Start of ENTRIES PROVIDED
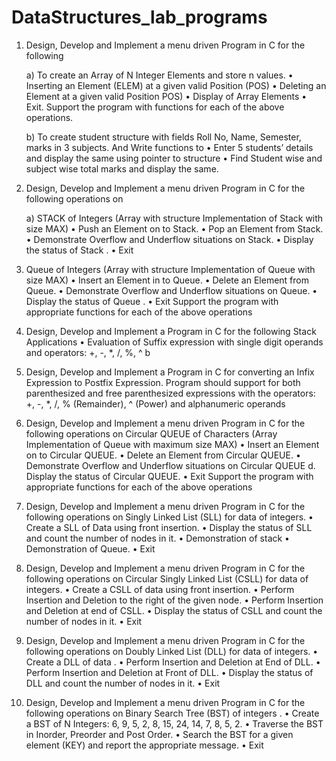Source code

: # DataStructures_lab_programs

1. Design, Develop and Implement a menu driven Program in C for the following

   a) To create an Array of N Integer Elements and store n values.
   • Inserting an Element (ELEM) at a given valid Position (POS)
   • Deleting an Element at a given valid Position POS)
   • Display of Array Elements
   • Exit.
   Support the program with functions for each of the above operations.

   b) To create student structure with fields Roll No, Name, Semester, marks in 3 subjects. And Write functions to
   • Enter 5 students’ details and display the same using pointer to structure
   • Find Student wise and subject wise total marks and display the same.

2. Design, Develop and Implement a menu driven Program in C for the following operations on

   a) STACK of Integers (Array with structure Implementation of Stack with size MAX)
   • Push an Element on to Stack.
   • Pop an Element from Stack.
   • Demonstrate Overflow and Underflow situations on Stack.
   • Display the status of Stack .
   • Exit

3. Queue of Integers (Array with structure Implementation of Queue with size MAX)
   • Insert an Element in to Queue.
   • Delete an Element from Queue.
   • Demonstrate Overflow and Underflow situations on Queue.
   • Display the status of Queue .
   • Exit
   Support the program with appropriate functions for each of the above operations

4. Design, Develop and Implement a Program in C for the following Stack Applications
   • Evaluation of Suffix expression with single digit operands and operators: +, -, \*, /, %, ^ b
5. Design, Develop and Implement a Program in C for converting an Infix Expression to Postfix Expression. Program should support for both parenthesized and free parenthesized expressions with the operators: +, -, \*, /, % (Remainder), ^ (Power) and alphanumeric operands

6. Design, Develop and Implement a menu driven Program in C for the following operations on Circular QUEUE of Characters (Array Implementation of Queue with maximum size MAX)
   • Insert an Element on to Circular QUEUE.
   • Delete an Element from Circular QUEUE.
   • Demonstrate Overflow and Underflow situations on Circular QUEUE d. Display the status of Circular QUEUE.
   • Exit
   Support the program with appropriate functions for each of the above operations

7. Design, Develop and Implement a menu driven Program in C for the following operations on Singly Linked List (SLL) for data of integers.
   • Create a SLL of Data using front insertion.
   • Display the status of SLL and count the number of nodes in it.
   • Demonstration of stack
   • Demonstration of Queue.
   • Exit

8. Design, Develop and Implement a menu driven Program in C for the following operations on Circular Singly Linked List (CSLL) for data of integers.
   • Create a CSLL of data using front insertion.
   • Perform Insertion and Deletion to the right of the given node.
   • Perform Insertion and Deletion at end of CSLL.
   • Display the status of CSLL and count the number of nodes in it.
   • Exit

9. Design, Develop and Implement a menu driven Program in C for the following operations on Doubly Linked List (DLL) for data of integers.
   • Create a DLL of data .
   • Perform Insertion and Deletion at End of DLL.
   • Perform Insertion and Deletion at Front of DLL.
   • Display the status of DLL and count the number of nodes in it.
   • Exit

10. Design, Develop and Implement a menu driven Program in C for the following operations on Binary Search Tree (BST) of integers .
    • Create a BST of N Integers: 6, 9, 5, 2, 8, 15, 24, 14, 7, 8, 5, 2.
    • Traverse the BST in Inorder, Preorder and Post Order.
    • Search the BST for a given element (KEY) and report the appropriate message.
    • Exit
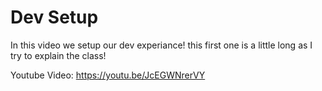 # Dev Setup

In this video we setup our dev experiance! this first one is a little long as I try to explain the class!

Youtube Video: https://youtu.be/JcEGWNrerVY

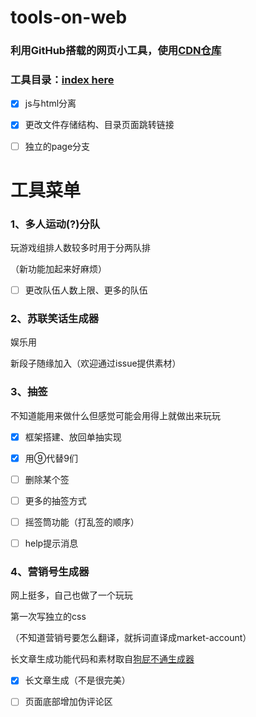 # tools-on-web

### 利用GitHub搭载的网页小工具，使用[CDN仓库](http://staticfile.org/)

### 工具目录：[index here](https://enkansakura.github.io/web-tools/index.html)

- [x] js与html分离

- [x] 更改文件存储结构、目录页面跳转链接

- [ ] 独立的page分支

# 工具菜单

### 1、多人运动(?)分队

​玩游戏组排人数较多时用于分两队排

（新功能加起来好麻烦）

- [ ] 更改队伍人数上限、更多的队伍

### 2、苏联笑话生成器

娱乐用

新段子随缘加入（欢迎通过issue提供素材）

### 3、抽签

不知道能用来做什么但感觉可能会用得上就做出来玩玩

- [x] 框架搭建、放回单抽实现

- [x] 用⑨代替9们

- [ ] 删除某个签

- [ ] 更多的抽签方式

- [ ] 摇签筒功能（打乱签的顺序）

- [ ] help提示消息

### 4、营销号生成器

网上挺多，自己也做了一个玩玩

第一次写独立的css

（不知道营销号要怎么翻译，就拆词直译成market-account）

长文章生成功能代码和素材取自[狗屁不通生成器](https://github.com/menzi11/BullshitGenerator/blob/master/index.js)

- [x] 长文章生成（不是很完美）

- [ ] 页面底部增加伪评论区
End of ENTRIES PROVIDED
• **WORK TO BE COMPLETED**: Check each line above for the word "Underflow" and copy every line that has it.

• **TASK SOLUTION**:
   • Demonstrate Overflow and Underflow situations on Stack.
   • Demonstrate Overflow and Underflow situations on Queue.
   • Demonstrate Overflow and Underflow situations on Circular QUEUE d. Display the status of Circular QUEUE.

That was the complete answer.